» **The problem**
Copy the records exactly, every one of them.

————————

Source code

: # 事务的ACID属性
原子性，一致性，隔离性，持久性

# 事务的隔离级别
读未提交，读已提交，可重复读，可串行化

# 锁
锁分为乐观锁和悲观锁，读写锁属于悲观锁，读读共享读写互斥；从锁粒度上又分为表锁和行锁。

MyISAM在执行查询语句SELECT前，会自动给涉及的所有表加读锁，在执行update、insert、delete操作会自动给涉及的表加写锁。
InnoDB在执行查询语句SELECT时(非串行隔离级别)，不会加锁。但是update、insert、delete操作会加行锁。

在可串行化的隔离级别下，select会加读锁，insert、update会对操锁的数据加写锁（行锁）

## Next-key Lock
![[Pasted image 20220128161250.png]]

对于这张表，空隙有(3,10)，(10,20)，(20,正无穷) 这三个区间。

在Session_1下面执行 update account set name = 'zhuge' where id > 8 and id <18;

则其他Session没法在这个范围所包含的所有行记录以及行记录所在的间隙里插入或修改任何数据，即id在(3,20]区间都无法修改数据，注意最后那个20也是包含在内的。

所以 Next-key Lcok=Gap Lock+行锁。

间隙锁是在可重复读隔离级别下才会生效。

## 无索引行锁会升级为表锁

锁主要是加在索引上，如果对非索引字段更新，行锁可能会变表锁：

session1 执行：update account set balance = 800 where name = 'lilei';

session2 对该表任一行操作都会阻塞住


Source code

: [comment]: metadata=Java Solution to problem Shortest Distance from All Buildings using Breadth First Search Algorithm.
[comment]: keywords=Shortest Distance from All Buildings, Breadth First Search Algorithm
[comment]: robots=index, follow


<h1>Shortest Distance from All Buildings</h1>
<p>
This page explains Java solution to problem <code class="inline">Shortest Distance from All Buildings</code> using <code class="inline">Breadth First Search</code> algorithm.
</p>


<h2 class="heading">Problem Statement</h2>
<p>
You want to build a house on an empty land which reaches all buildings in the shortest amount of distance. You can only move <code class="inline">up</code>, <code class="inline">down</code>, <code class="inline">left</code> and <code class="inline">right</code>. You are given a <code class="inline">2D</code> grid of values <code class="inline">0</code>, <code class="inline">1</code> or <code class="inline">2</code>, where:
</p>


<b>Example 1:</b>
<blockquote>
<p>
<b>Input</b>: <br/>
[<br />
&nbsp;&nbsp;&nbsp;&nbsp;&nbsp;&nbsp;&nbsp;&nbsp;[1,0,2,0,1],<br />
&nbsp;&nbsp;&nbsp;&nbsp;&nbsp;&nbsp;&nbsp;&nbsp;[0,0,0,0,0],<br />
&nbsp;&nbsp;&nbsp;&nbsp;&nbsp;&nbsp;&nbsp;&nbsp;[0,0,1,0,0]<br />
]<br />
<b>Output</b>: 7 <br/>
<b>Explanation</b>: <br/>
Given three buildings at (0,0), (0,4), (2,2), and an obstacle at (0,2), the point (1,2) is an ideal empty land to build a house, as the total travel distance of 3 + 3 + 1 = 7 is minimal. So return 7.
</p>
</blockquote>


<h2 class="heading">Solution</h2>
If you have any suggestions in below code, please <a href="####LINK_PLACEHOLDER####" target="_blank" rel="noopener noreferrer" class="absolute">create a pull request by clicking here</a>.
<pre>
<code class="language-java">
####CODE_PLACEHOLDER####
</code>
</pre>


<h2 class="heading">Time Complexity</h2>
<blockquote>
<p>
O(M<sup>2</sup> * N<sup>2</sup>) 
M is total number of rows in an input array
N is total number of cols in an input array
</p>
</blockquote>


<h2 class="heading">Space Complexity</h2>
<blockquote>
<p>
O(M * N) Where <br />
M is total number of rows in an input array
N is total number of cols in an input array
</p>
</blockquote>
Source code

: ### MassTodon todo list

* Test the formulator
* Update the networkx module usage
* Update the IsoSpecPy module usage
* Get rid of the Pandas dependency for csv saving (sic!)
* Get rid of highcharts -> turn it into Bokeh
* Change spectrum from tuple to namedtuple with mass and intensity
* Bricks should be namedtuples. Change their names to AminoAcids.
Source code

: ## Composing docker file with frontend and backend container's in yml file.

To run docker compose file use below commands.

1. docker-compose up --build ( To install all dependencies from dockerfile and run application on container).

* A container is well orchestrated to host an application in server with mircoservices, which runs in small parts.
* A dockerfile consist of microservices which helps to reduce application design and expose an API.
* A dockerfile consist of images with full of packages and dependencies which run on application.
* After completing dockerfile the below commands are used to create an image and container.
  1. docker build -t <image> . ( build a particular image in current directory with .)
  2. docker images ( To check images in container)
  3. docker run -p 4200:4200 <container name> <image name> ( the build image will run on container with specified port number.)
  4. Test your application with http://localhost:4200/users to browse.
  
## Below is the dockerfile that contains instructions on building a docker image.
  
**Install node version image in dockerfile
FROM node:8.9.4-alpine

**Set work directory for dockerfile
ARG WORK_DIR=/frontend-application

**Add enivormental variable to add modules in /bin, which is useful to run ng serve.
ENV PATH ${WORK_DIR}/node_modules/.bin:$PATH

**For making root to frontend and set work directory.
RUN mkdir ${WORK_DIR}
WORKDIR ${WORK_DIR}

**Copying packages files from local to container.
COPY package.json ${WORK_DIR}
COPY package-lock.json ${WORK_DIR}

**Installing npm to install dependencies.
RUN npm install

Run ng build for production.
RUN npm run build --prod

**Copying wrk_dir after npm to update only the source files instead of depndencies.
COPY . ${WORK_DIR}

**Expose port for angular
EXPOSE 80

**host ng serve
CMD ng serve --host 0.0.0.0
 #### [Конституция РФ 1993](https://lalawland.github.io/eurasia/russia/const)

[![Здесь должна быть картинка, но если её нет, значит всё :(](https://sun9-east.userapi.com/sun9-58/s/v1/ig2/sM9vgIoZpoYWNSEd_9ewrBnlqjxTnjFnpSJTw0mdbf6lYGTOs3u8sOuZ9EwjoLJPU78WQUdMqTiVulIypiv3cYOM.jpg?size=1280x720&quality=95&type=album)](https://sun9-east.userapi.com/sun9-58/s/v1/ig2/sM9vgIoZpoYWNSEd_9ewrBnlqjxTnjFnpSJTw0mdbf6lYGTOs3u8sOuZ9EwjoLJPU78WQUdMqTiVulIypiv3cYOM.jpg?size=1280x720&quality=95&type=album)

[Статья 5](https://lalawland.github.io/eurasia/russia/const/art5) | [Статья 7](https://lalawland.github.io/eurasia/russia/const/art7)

————————

» **Exercise response**
Source code

: # 事务的ACID属性
原子性，一致性，隔离性，持久性

# 事务的隔离级别
读未提交，读已提交，可重复读，可串行化

# 锁
锁分为乐观锁和悲观锁，读写锁属于悲观锁，读读共享读写互斥；从锁粒度上又分为表锁和行锁。

MyISAM在执行查询语句SELECT前，会自动给涉及的所有表加读锁，在执行update、insert、delete操作会自动给涉及的表加写锁。
InnoDB在执行查询语句SELECT时(非串行隔离级别)，不会加锁。但是update、insert、delete操作会加行锁。

在可串行化的隔离级别下，select会加读锁，insert、update会对操锁的数据加写锁（行锁）

## Next-key Lock
![[Pasted image 20220128161250.png]]

对于这张表，空隙有(3,10)，(10,20)，(20,正无穷) 这三个区间。

在Session_1下面执行 update account set name = 'zhuge' where id > 8 and id <18;

则其他Session没法在这个范围所包含的所有行记录以及行记录所在的间隙里插入或修改任何数据，即id在(3,20]区间都无法修改数据，注意最后那个20也是包含在内的。

所以 Next-key Lcok=Gap Lock+行锁。

间隙锁是在可重复读隔离级别下才会生效。

## 无索引行锁会升级为表锁

锁主要是加在索引上，如果对非索引字段更新，行锁可能会变表锁：

session1 执行：update account set balance = 800 where name = 'lilei';

session2 对该表任一行操作都会阻塞住


Source code

: [comment]: metadata=Java Solution to problem Shortest Distance from All Buildings using Breadth First Search Algorithm.
[comment]: keywords=Shortest Distance from All Buildings, Breadth First Search Algorithm
[comment]: robots=index, follow


<h1>Shortest Distance from All Buildings</h1>
<p>
This page explains Java solution to problem <code class="inline">Shortest Distance from All Buildings</code> using <code class="inline">Breadth First Search</code> algorithm.
</p>


<h2 class="heading">Problem Statement</h2>
<p>
You want to build a house on an empty land which reaches all buildings in the shortest amount of distance. You can only move <code class="inline">up</code>, <code class="inline">down</code>, <code class="inline">left</code> and <code class="inline">right</code>. You are given a <code class="inline">2D</code> grid of values <code class="inline">0</code>, <code class="inline">1</code> or <code class="inline">2</code>, where:
</p>


<b>Example 1:</b>
<blockquote>
<p>
<b>Input</b>: <br/>
[<br />
&nbsp;&nbsp;&nbsp;&nbsp;&nbsp;&nbsp;&nbsp;&nbsp;[1,0,2,0,1],<br />
&nbsp;&nbsp;&nbsp;&nbsp;&nbsp;&nbsp;&nbsp;&nbsp;[0,0,0,0,0],<br />
&nbsp;&nbsp;&nbsp;&nbsp;&nbsp;&nbsp;&nbsp;&nbsp;[0,0,1,0,0]<br />
]<br />
<b>Output</b>: 7 <br/>
<b>Explanation</b>: <br/>
Given three buildings at (0,0), (0,4), (2,2), and an obstacle at (0,2), the point (1,2) is an ideal empty land to build a house, as the total travel distance of 3 + 3 + 1 = 7 is minimal. So return 7.
</p>
</blockquote>


<h2 class="heading">Solution</h2>
If you have any suggestions in below code, please <a href="####LINK_PLACEHOLDER####" target="_blank" rel="noopener noreferrer" class="absolute">create a pull request by clicking here</a>.
<pre>
<code class="language-java">
####CODE_PLACEHOLDER####
</code>
</pre>


<h2 class="heading">Time Complexity</h2>
<blockquote>
<p>
O(M<sup>2</sup> * N<sup>2</sup>) 
M is total number of rows in an input array
N is total number of cols in an input array
</p>
</blockquote>


<h2 class="heading">Space Complexity</h2>
<blockquote>
<p>
O(M * N) Where <br />
M is total number of rows in an input array
N is total number of cols in an input array
</p>
</blockquote>
Source code

: ### MassTodon todo list

* Test the formulator
* Update the networkx module usage
* Update the IsoSpecPy module usage
* Get rid of the Pandas dependency for csv saving (sic!)
* Get rid of highcharts -> turn it into Bokeh
* Change spectrum from tuple to namedtuple with mass and intensity
* Bricks should be namedtuples. Change their names to AminoAcids.
Source code

: ## Composing docker file with frontend and backend container's in yml file.

To run docker compose file use below commands.

1. docker-compose up --build ( To install all dependencies from dockerfile and run application on container).

* A container is well orchestrated to host an application in server with mircoservices, which runs in small parts.
* A dockerfile consist of microservices which helps to reduce application design and expose an API.
* A dockerfile consist of images with full of packages and dependencies which run on application.
* After completing dockerfile the below commands are used to create an image and container.
  1. docker build -t <image> . ( build a particular image in current directory with .)
  2. docker images ( To check images in container)
  3. docker run -p 4200:4200 <container name> <image name> ( the build image will run on container with specified port number.)
  4. Test your application with http://localhost:4200/users to browse.
  
## Below is the dockerfile that contains instructions on building a docker image.
  
**Install node version image in dockerfile
FROM node:8.9.4-alpine

**Set work directory for dockerfile
ARG WORK_DIR=/frontend-application

**Add enivormental variable to add modules in /bin, which is useful to run ng serve.
ENV PATH ${WORK_DIR}/node_modules/.bin:$PATH

**For making root to frontend and set work directory.
RUN mkdir ${WORK_DIR}
WORKDIR ${WORK_DIR}

**Copying packages files from local to container.
COPY package.json ${WORK_DIR}
COPY package-lock.json ${WORK_DIR}

**Installing npm to install dependencies.
RUN npm install

Run ng build for production.
RUN npm run build --prod

**Copying wrk_dir after npm to update only the source files instead of depndencies.
COPY . ${WORK_DIR}

**Expose port for angular
EXPOSE 80

**host ng serve
CMD ng serve --host 0.0.0.0
 #### [Конституция РФ 1993](https://lalawland.github.io/eurasia/russia/const)

[![Здесь должна быть картинка, но если её нет, значит всё :(](https://sun9-east.userapi.com/sun9-58/s/v1/ig2/sM9vgIoZpoYWNSEd_9ewrBnlqjxTnjFnpSJTw0mdbf6lYGTOs3u8sOuZ9EwjoLJPU78WQUdMqTiVulIypiv3cYOM.jpg?size=1280x720&quality=95&type=album)](https://sun9-east.userapi.com/sun9-58/s/v1/ig2/sM9vgIoZpoYWNSEd_9ewrBnlqjxTnjFnpSJTw0mdbf6lYGTOs3u8sOuZ9EwjoLJPU78WQUdMqTiVulIypiv3cYOM.jpg?size=1280x720&quality=95&type=album)

[Статья 5](https://lalawland.github.io/eurasia/russia/const/art5) | [Статья 7](https://lalawland.github.io/eurasia/russia/const/art7)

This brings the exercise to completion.